- _WORK TASK_
Where does the string "name" occur in the records? Copy each line that holds it.

- _EXERCISE INPUT_
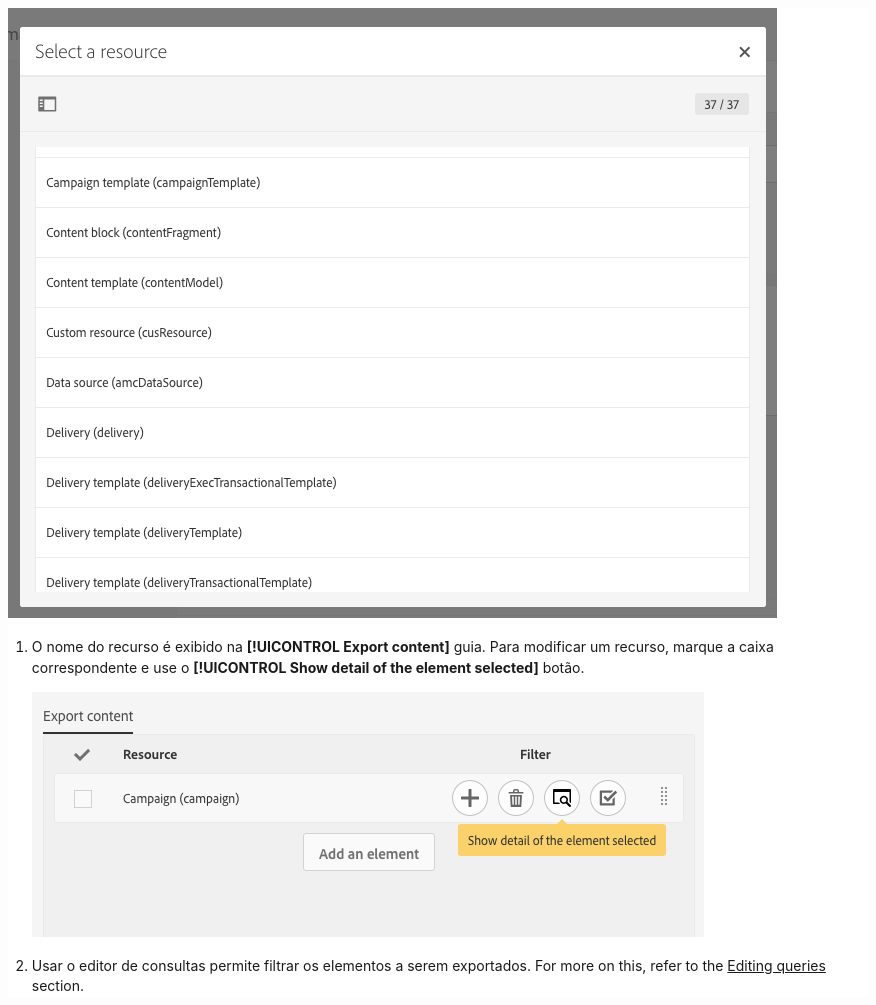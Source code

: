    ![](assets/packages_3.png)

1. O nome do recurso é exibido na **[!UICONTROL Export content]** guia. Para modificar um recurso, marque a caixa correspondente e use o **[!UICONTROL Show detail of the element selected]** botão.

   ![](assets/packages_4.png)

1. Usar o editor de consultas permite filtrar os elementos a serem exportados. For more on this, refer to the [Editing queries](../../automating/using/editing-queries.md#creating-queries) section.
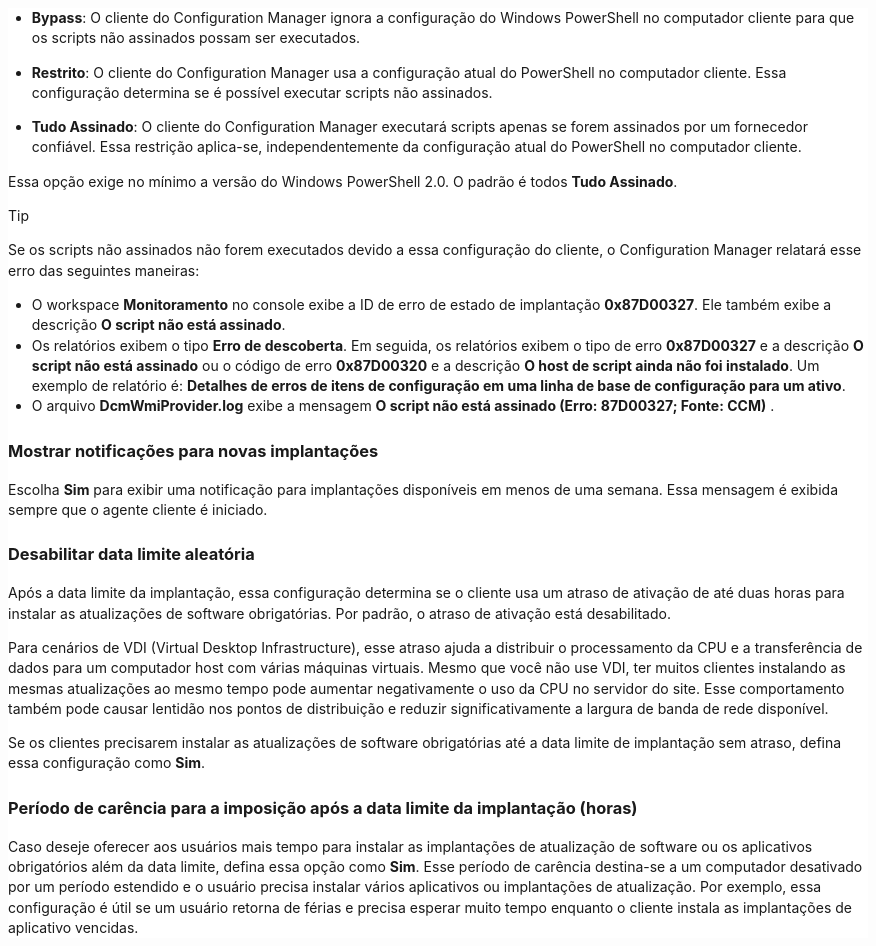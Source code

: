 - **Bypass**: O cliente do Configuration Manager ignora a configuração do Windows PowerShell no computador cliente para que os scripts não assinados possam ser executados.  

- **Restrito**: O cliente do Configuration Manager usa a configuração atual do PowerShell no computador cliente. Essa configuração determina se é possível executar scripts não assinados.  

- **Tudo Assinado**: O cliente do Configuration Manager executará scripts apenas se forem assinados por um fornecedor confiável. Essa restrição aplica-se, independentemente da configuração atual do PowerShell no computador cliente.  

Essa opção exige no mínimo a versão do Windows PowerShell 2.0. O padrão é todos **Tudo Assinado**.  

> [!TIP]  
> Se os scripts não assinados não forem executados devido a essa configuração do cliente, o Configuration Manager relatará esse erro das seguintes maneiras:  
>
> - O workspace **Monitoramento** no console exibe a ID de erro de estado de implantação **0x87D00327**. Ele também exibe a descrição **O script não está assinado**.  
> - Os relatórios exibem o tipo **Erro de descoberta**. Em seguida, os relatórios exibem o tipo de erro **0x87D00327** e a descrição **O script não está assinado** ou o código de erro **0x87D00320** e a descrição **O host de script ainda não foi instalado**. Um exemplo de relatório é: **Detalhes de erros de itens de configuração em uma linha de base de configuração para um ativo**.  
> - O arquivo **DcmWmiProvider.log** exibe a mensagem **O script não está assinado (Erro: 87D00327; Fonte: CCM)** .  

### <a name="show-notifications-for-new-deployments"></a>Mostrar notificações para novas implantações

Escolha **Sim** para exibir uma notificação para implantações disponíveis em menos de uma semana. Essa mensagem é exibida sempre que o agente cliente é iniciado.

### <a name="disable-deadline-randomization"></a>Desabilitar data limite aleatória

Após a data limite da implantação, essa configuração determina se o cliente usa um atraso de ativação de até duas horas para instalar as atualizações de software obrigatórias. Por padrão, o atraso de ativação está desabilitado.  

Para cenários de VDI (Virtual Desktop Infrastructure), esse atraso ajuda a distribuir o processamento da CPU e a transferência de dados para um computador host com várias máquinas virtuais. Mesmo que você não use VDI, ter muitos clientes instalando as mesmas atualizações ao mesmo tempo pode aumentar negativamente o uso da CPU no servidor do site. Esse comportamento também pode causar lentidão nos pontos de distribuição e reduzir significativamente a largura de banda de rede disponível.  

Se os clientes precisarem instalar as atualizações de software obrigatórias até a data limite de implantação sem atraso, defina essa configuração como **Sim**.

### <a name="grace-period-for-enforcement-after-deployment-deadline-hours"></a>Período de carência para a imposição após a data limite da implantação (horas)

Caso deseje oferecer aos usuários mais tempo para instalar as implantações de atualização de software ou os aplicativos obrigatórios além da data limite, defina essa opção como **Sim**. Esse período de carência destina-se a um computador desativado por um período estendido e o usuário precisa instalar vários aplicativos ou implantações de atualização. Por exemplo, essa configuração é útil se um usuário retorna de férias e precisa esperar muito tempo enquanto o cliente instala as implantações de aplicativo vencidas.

- _EXERCISE OUTPUT_
### <a name="show-notifications-for-new-deployments"></a>Mostrar notificações para novas implantações
### <a name="disable-deadline-randomization"></a>Desabilitar data limite aleatória
### <a name="grace-period-for-enforcement-after-deployment-deadline-hours"></a>Período de carência para a imposição após a data limite da implantação (horas)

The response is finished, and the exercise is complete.